Cependant je ne crois pas à la guerre et même en me rendant ce matin à l’École de Droit, ce qui me hantait l’esprit et me froissait l’âme ce n’était pas la guerre mais l’acquittement hier de la femme Caillaux2. Cependant d’heure en heure les nouvelles deviennent plus inquiétantes. Le journal Paris Midi annonce la mobilisation. Un de nos collègues qui revient du Ministère annonce que l’Allemagne a envoyé un ultimatum à la Russie. Nous accomplissons tout de même notre devoir professionnel. Nous interrogeons, écoutons, marquons les présents mais j’ai une peine infinie à savoir ce que je demande aux candidats et ce qu’ils me répondent. Il me semble que nous jouons la comédie. J’aurais bien envie de leur dire à tous : c’est bon : restons-en là : vous êtes tous reçus. Nos 42jeunes collègues font leurs adieux : ils pensent partir peut-être demain, peut-être cette nuit.

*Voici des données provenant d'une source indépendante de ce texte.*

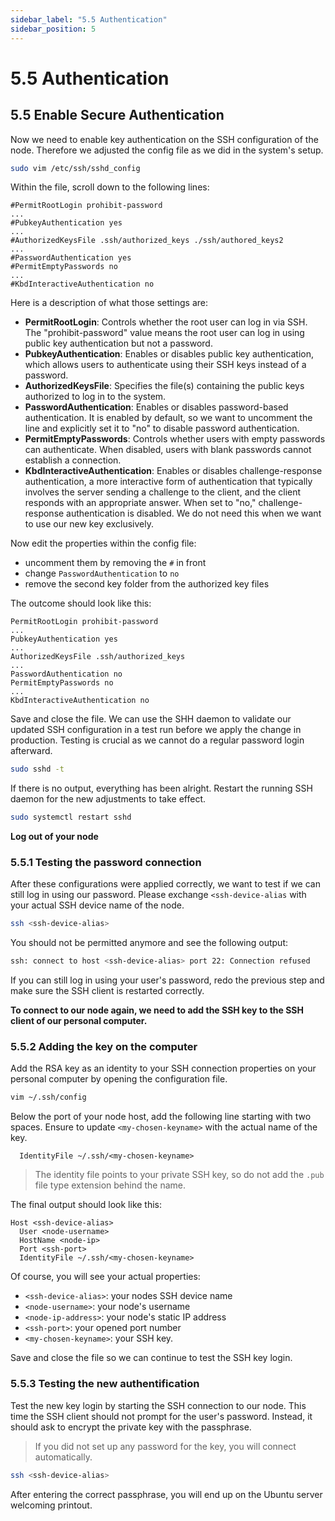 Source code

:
 ```yaml
---
sidebar_label: "5.5 Authentication"
sidebar_position: 5
---
```


# 5.5 Authentication

## 5.5 Enable Secure Authentication

Now we need to enable key authentication on the SSH configuration of the node. Therefore we adjusted the config file as we did in the system's setup.

```sh
sudo vim /etc/ssh/sshd_config
```

Within the file, scroll down to the following lines:

```text
#PermitRootLogin prohibit-password
...
#PubkeyAuthentication yes
...
#AuthorizedKeysFile .ssh/authorized_keys ./ssh/authored_keys2
...
#PasswordAuthentication yes
#PermitEmptyPasswords no
...
#KbdInteractiveAuthentication no
```

Here is a description of what those settings are:

- **PermitRootLogin**: Controls whether the root user can log in via SSH. The "prohibit-password" value means the root user can log in using public key authentication but not a password.
- **PubkeyAuthentication**: Enables or disables public key authentication, which allows users to authenticate using their SSH keys instead of a password.
- **AuthorizedKeysFile**: Specifies the file(s) containing the public keys authorized to log in to the system.
- **PasswordAuthentication**: Enables or disables password-based authentication. It is enabled by default, so we want to uncomment the line and explicitly set it to "no" to disable password authentication.
- **PermitEmptyPasswords**: Controls whether users with empty passwords can authenticate. When disabled, users with blank passwords cannot establish a connection.
- **KbdInteractiveAuthentication**: Enables or disables challenge-response authentication, a more interactive form of authentication that typically involves the server sending a challenge to the client, and the client responds with an appropriate answer. When set to "no," challenge-response authentication is disabled. We do not need this when we want to use our new key exclusively.

Now edit the properties within the config file:

- uncomment them by removing the `#` in front
- change `PasswordAuthentication` to `no`
- remove the second key folder from the authorized key files

The outcome should look like this:

```text
PermitRootLogin prohibit-password
...
PubkeyAuthentication yes
...
AuthorizedKeysFile .ssh/authorized_keys
...
PasswordAuthentication no
PermitEmptyPasswords no
...
KbdInteractiveAuthentication no
```

Save and close the file. We can use the SHH daemon to validate our updated SSH configuration in a test run before we apply the change in production. Testing is crucial as we cannot do a regular password login afterward.

```sh
sudo sshd -t
```

If there is no output, everything has been alright. Restart the running SSH daemon for the new adjustments to take effect.

```sh
sudo systemctl restart sshd
```

**Log out of your node**

### 5.5.1 Testing the password connection

After these configurations were applied correctly, we want to test if we can still log in using our password. Please exchange `<ssh-device-alias` with your actual SSH device name of the node.

```sh
ssh <ssh-device-alias>
```

You should not be permitted anymore and see the following output:

```sh
ssh: connect to host <ssh-device-alias> port 22: Connection refused
```

If you can still log in using your user's password, redo the previous step and make sure the SSH client is restarted correctly.

**To connect to our node again, we need to add the SSH key to the SSH client of our personal computer.**

### 5.5.2 Adding the key on the computer

Add the RSA key as an identity to your SSH connection properties on your personal computer by opening the configuration file.

```sh
vim ~/.ssh/config
```

Below the port of your node host, add the following line starting with two spaces. Ensure to update `<my-chosen-keyname>` with the actual name of the key.

```text
  IdentityFile ~/.ssh/<my-chosen-keyname>
```

> The identity file points to your private SSH key, so do not add the `.pub` file type extension behind the name.

The final output should look like this:

```text
Host <ssh-device-alias>
  User <node-username>
  HostName <node-ip>
  Port <ssh-port>
  IdentityFile ~/.ssh/<my-chosen-keyname>
```

Of course, you will see your actual properties:

- `<ssh-device-alias>`: your nodes SSH device name
- `<node-username>`: your node's username
- `<node-ip-address>`: your node's static IP address
- `<ssh-port>`: your opened port number
- `<my-chosen-keyname>`: your SSH key.

Save and close the file so we can continue to test the SSH key login.

### 5.5.3 Testing the new authentification

Test the new key login by starting the SSH connection to our node. This time the SSH client should not prompt for the user's password. Instead, it should ask to encrypt the private key with the passphrase.

> If you did not set up any password for the key, you will connect automatically.

```sh
ssh <ssh-device-alias>
```

After entering the correct passphrase, you will end up on the Ubuntu server welcoming printout.
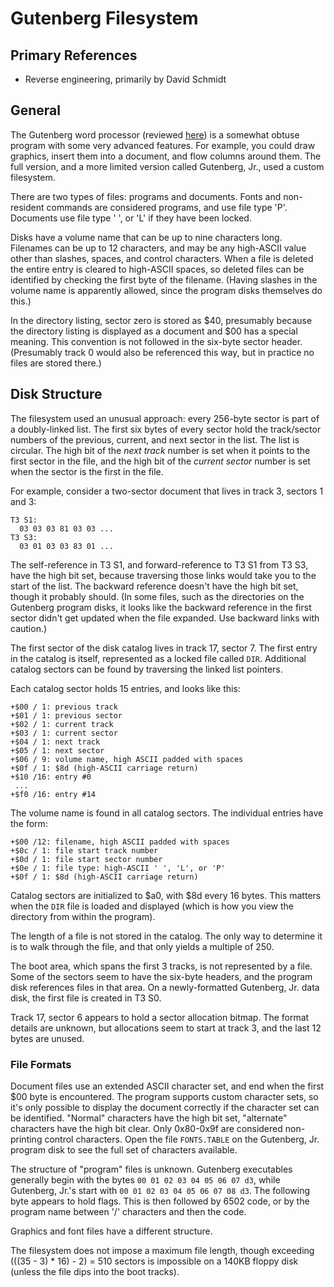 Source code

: # Gutenberg Filesystem #

## Primary References ##

 - Reverse engineering, primarily by David Schmidt

## General ##

The Gutenberg word processor (reviewed [here](https://www.atarimagazines.com/creative/v9n6/64_Gutenberg.php))
is a somewhat obtuse program with some very advanced features.  For example, you could draw
graphics, insert them into a document, and flow columns around them.  The full version, and a
more limited version called Gutenberg, Jr., used a custom filesystem.

There are two types of files: programs and documents.  Fonts and non-resident commands are
considered programs, and use file type 'P'.  Documents use file type ' ', or 'L' if they have
been locked.

Disks have a volume name that can be up to nine characters long.  Filenames can be up to 12
characters, and may be any high-ASCII value other than slashes, spaces, and control characters.
When a file is deleted the entire entry is cleared to high-ASCII spaces, so deleted files can
be identified by checking the first byte of the filename.  (Having slashes in the volume name
is apparently allowed, since the program disks themselves do this.)

In the directory listing, sector zero is stored as $40, presumably because the directory
listing is displayed as a document and $00 has a special meaning.  This convention is not
followed in the six-byte sector header.  (Presumably track 0 would also be referenced this way,
but in practice no files are stored there.)

## Disk Structure ##

The filesystem used an unusual approach: every 256-byte sector is part of a doubly-linked list.
The first six bytes of every sector hold the track/sector numbers of the previous, current, and
next sector in the list.  The list is circular.  The high bit of the *next track* number is set
when it points to the first sector in the file, and the high bit of the *current sector* number
is set when the sector is the first in the file.

For example, consider a two-sector document that lives in track 3, sectors 1 and 3:
```
T3 S1:
  03 03 03 81 03 03 ...
T3 S3:
  03 01 03 03 83 01 ...
```
The self-reference in T3 S1, and forward-reference to T3 S1 from T3 S3, have the high bit set,
because traversing those links would take you to the start of the list.  The backward reference
doesn't have the high bit set, though it probably should.  (In some files, such as the directories
on the Gutenberg program disks, it looks like the backward reference in the first sector didn't
get updated when the file expanded.  Use backward links with caution.)

The first sector of the disk catalog lives in track 17, sector 7.  The first entry in the catalog
is itself, represented as a locked file called `DIR`.  Additional catalog sectors can be found
by traversing the linked list pointers.

Each catalog sector holds 15 entries, and looks like this:
```
+$00 / 1: previous track
+$01 / 1: previous sector
+$02 / 1: current track
+$03 / 1: current sector
+$04 / 1: next track
+$05 / 1: next sector
+$06 / 9: volume name, high ASCII padded with spaces
+$0f / 1: $8d (high-ASCII carriage return)
+$10 /16: entry #0
 ...
+$f0 /16: entry #14
```
The volume name is found in all catalog sectors.  The individual entries have the form:
```
+$00 /12: filename, high ASCII padded with spaces
+$0c / 1: file start track number
+$0d / 1: file start sector number
+$0e / 1: file type: high-ASCII ' ', 'L', or 'P'
+$0f / 1: $8d (high-ASCII carriage return)
```
Catalog sectors are initialized to $a0, with $8d every 16 bytes.  This matters when the `DIR`
file is loaded and displayed (which is how you view the directory from within the program).

The length of a file is not stored in the catalog.  The only way to determine it is to walk
through the file, and that only yields a multiple of 250.

The boot area, which spans the first 3 tracks, is not represented by a file.  Some of the sectors
seem to have the six-byte headers, and the program disk references files in that area.  On a
newly-formatted Gutenberg, Jr. data disk, the first file is created in T3 S0.

Track 17, sector 6 appears to hold a sector allocation bitmap.  The format details are unknown,
but allocations seem to start at track 3, and the last 12 bytes are unused.

### File Formats ###

Document files use an extended ASCII character set, and end when the first $00 byte is encountered.
The program supports custom character sets, so it's only possible to display the document
correctly if the character set can be identified.  "Normal" characters have the high bit set,
"alternate" characters have the high bit clear.  Only 0x80-0x9f are considered non-printing
control characters.  Open the file `FONTS.TABLE` on the Gutenberg, Jr. program disk to see the
full set of characters available.

The structure of "program" files is unknown.  Gutenberg executables generally begin with the bytes
`00 01 02 03 04 05 06 07 d3`, while Gutenberg, Jr.'s start with `00 01 02 03 04 05 06 07 08 d3`.
The following byte appears to hold flags.  This is then followed by 6502 code, or by the program
name between '/' characters and then the code.

Graphics and font files have a different structure.

The filesystem does not impose a maximum file length, though exceeding (((35 - 3) * 16) - 2) = 510
sectors is impossible on a 140KB floppy disk (unless the file dips into the boot tracks).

Cependant cette lourde journée est finie : nous enfermons nos robes au vestiaire – pour longtemps – et quand nous sortons, il y a une petite lueur dans le ciel. On dément officiellement la nouvelle de la mobilisation et le journal Paris Midi est poursuivi. Ce soir Le Temps parait encadré de noir. Hébrard, son directeur est mort et la première page lui est consacrée – mais personne ne lit la première page. Ah ! la mort d’un homme, fût-ce un prince du journalisme, ne fait pas grand bruit à cette heure où la mort en attend tant d’autres.
Vendredi 31 juillet
La cuisinière revient affolée du marché. Les marchands ne rendent plus la monnaie sur le billet : ils refusent la vente ou pour leurs clients habituels, ils vendent à crédit. Les Grands magasins, les bureaux de tabac et bureaux de poste, les cafés, sont assiégés de gens qui viennent demander un écheveau de fil, une boîte d’allumettes, un timbre-poste ou un bock et qui donnent en paiement un billet de 100 fr… Rien ne peut expliquer cette disparition de la monnaie sinon une thésaurisation soudaine et générale – et c’est là un symptôme qui m’inquiète car rien de pareil ne s’est vu dans la guerre de 1870. Les Grands magasins, dans l’impossibilité de faire face aux demandes de change de monnaie, ont dû fermer hier de bonne heure.
Samedi 1 er aoÛt
Les journaux ce matin apportent l’horrible nouvelle de l’assassinat de Jaurès hier soir. Ah ! je disais hier que la mort d’un homme ne fait pas grand bruit en ce moment : celle-ci pourtant cause une émotion profonde. Voici la première et la plus noble victime de cette guerre qu’il 43avait détestée et néanmoins, à la fin, acceptée. Il marche le premier dans l’innombrable file des morts qui vont suivre.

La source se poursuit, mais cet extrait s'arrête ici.